Human nature is split between our properly human concerns and the cosmic situation in which we find ourselves, which is beyond our power to choose. The story suggests the sophisticated empire and the fanatics who live in reed shacks among whom Dornick grew up are identical from this point of view. They suffer a failure of nerve, an inability to look at things scientifically. As Seldon is to the empire, so is his protégé to her world. They are necessarily conspiratorial, because they experience the beginning of wisdom as impiety, violating the fundamental commands of their authorities. The girl tells her father they need to obey math; Seldon tells the emperor he needs to end cloning to save what can be saved of the empire; they are silenced, exiled.
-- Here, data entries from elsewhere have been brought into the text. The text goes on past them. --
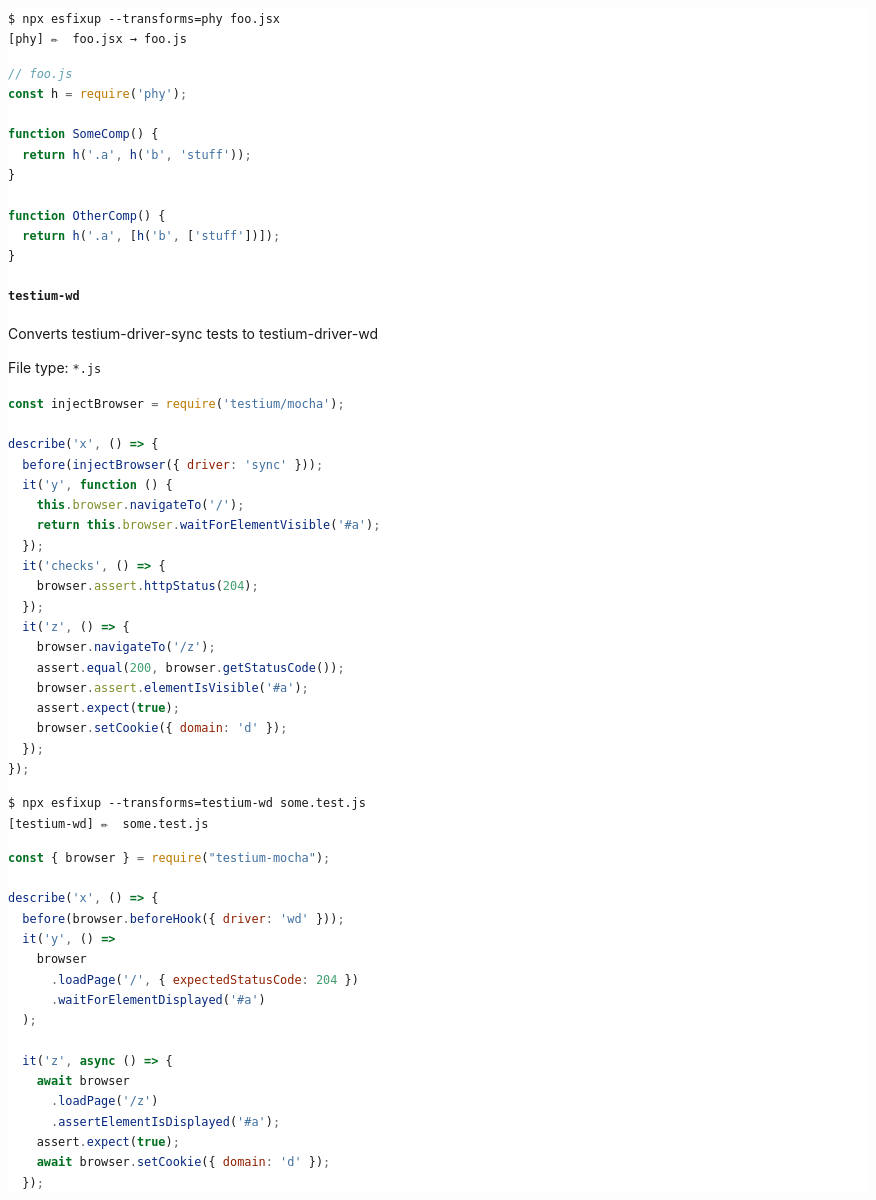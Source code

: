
 ```
$ npx esfixup --transforms=phy foo.jsx
[phy] ✏️  foo.jsx → foo.js
```

```js
// foo.js
const h = require('phy');

function SomeComp() {
  return h('.a', h('b', 'stuff'));
}

function OtherComp() {
  return h('.a', [h('b', ['stuff'])]);
}
```

#### `testium-wd`
Converts testium-driver-sync tests to testium-driver-wd

File type: `*.js`

```js
const injectBrowser = require('testium/mocha');

describe('x', () => {
  before(injectBrowser({ driver: 'sync' }));
  it('y', function () {
    this.browser.navigateTo('/');
    return this.browser.waitForElementVisible('#a');
  });
  it('checks', () => {
    browser.assert.httpStatus(204);
  });
  it('z', () => {
    browser.navigateTo('/z');
    assert.equal(200, browser.getStatusCode());
    browser.assert.elementIsVisible('#a');
    assert.expect(true);
    browser.setCookie({ domain: 'd' });
  });
});
```

```
$ npx esfixup --transforms=testium-wd some.test.js
[testium-wd] ✏️  some.test.js
```

```js
const { browser } = require("testium-mocha");

describe('x', () => {
  before(browser.beforeHook({ driver: 'wd' }));
  it('y', () =>
    browser
      .loadPage('/', { expectedStatusCode: 204 })
      .waitForElementDisplayed('#a')
  );

  it('z', async () => {
    await browser
      .loadPage('/z')
      .assertElementIsDisplayed('#a');
    assert.expect(true);
    await browser.setCookie({ domain: 'd' });
  });
```

[assertive]: https://github.com/groupon/assertive
[assert]: https://nodejs.org/dist/latest/docs/api/assert.html
[phy]: https://github.com/groupon/phy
Their daring implies a standard by which they judge human affairs from the outside. This is going to lead to Utopia, to the foundation of a perfect regime, where geniuses are no longer harassed or murdered, where all reconcile themselves to the necessities the cosmos imposes on us.

I do not know how much of this promise Goyer can fulfill. I can only point you to this fact, that he helped Christopher Nolan write Man of Steel, which begins with a vision of the perfect regime, Krypton, focusing on the same twin issues of cloning leading to decadence and human willfulness leading to the nihilism that destroys wise men. Plato’s Republic, which teaches the ideas I’ve outlined in this review, is featured in that movie and I expect will play a major part in this ambitious portrayal of the problem of a philosopher who is also a ruler. Our storytelling at its best is guided by the ambition to learn from political philosophy and so should we be.